Eating Banh Chao always takes me back to my childhood, to the lively street stalls in Phnom Penh with my family. The moment you hear that sizzle and see the golden crepe being folded, you know you’re in for a treat. This particular version captures that authentic taste of home perfectly. The crepe is thin and wonderfully crispy, and the filling is generous and full of that classic, comforting flavor. It’s the kind of dish that warms your heart and fills your stomach. It’s not just food; it’s a memory on a plate.
Heard a lot about this ‘sizzling crepe’ so I had to give it a shot. And wow, it lived up to the hype! It’s super crispy on the outside and packed with a ton of filling—chicken, shrimp, and sprouts. The best part is wrapping it up in the lettuce and herbs; it makes it feel so fresh and light. The dipping sauce is seriously good, too. It’s a fun and delicious meal that I’d definitely get again. Perfect for a quick lunch or a snack.
On my quest to explore Khmer cuisine beyond the usual staples, I stumbled upon Banh Chao and was captivated. The preparation is as much a spectacle as the final dish. The delicate balance of rice flour, coconut milk, and turmeric in the batter creates a crepe that is both structurally sound and satisfyingly brittle. The filling, a classic combination of chicken and shrimp, is expertly seasoned, but the inclusion of toasted shredded coconut is a textural and flavor game-changer. I particularly appreciated the generous side of fresh greens and herbs, which provides a crucial counterpoint to the fried crepe. My only minor critique would be to ask for extra chili in the dipping sauce for a bit more kick, but that’s a personal preference. A fantastic introduction to a lesser-known culinary gem.
An absolute must-try for any adventurous palate, the Banh Chao at [Restaurant Name] is a masterpiece of texture and flavor. The crepe itself is a work of art—crispy, lacy, and just greasy enough to feel decadent without being heavy. The turmeric adds a subtle earthiness that perfectly complements the rich, savory filling.
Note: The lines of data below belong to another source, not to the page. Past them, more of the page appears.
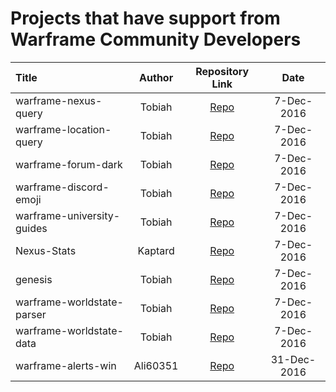 # Projects that have support from Warframe Community Developers

Title | Author | Repository Link | Date |
:--- | :---: | :---: | :---:|
warframe-nexus-query | Tobiah | [Repo](https://github.com/aliasfalse/warframe-nexus-query) | 7-Dec-2016
warframe-location-query | Tobiah | [Repo](https://github.com/aliasfalse/warframe-location-query) | 7-Dec-2016
warframe-forum-dark | Tobiah | [Repo](https://github.com/Warframe-Community-Developers/warframe-forum-dark) | 7-Dec-2016
warframe-discord-emoji | Tobiah | [Repo](https://github.com/Warframe-Community-Developers/warframe-discord-emoji) | 7-Dec-2016
warframe-university-guides | Tobiah | [Repo](https://github.com/Warframe-Community-Developers/warframe-university-guides) | 7-Dec-2016
Nexus-Stats | Kaptard | [Repo](https://github.com/Kaptard/Nexus-Stats) | 7-Dec-2016
genesis | Tobiah | [Repo](https://github.com/aliasfalse/genesis) | 7-Dec-2016
warframe-worldstate-parser | Tobiah | [Repo](https://github.com/aliasfalse/warframe-worldstate-parser) | 7-Dec-2016
warframe-worldstate-data | Tobiah | [Repo](https://github.com/aliasfalse/warframe-worldstate-data) | 7-Dec-2016
warframe-alerts-win | Ali60351 | [Repo](https://github.com/Warframe-Community-Developers/warframe-alerts-win) | 31-Dec-2016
What truly sets this dish apart is the thoughtful combination of ingredients: the plump shrimp and tender chicken are elevated by the crunch of fresh mung bean sprouts and the surprising, nutty sweetness of shredded coconut. Paired with a vibrant platter of fresh herbs and the tangy, spicy dipping sauce, every bite is a perfectly balanced symphony. This isn’t just a dish; it’s a complete culinary experience.
Really enjoyed this. The Banh Chao was hot and crispy, and the filling was delicious. I liked the chicken and shrimp, and all the fresh vegetables that came with it. The sauce was a good mix of sweet and sour. It was a big portion and very filling. Good food, good value.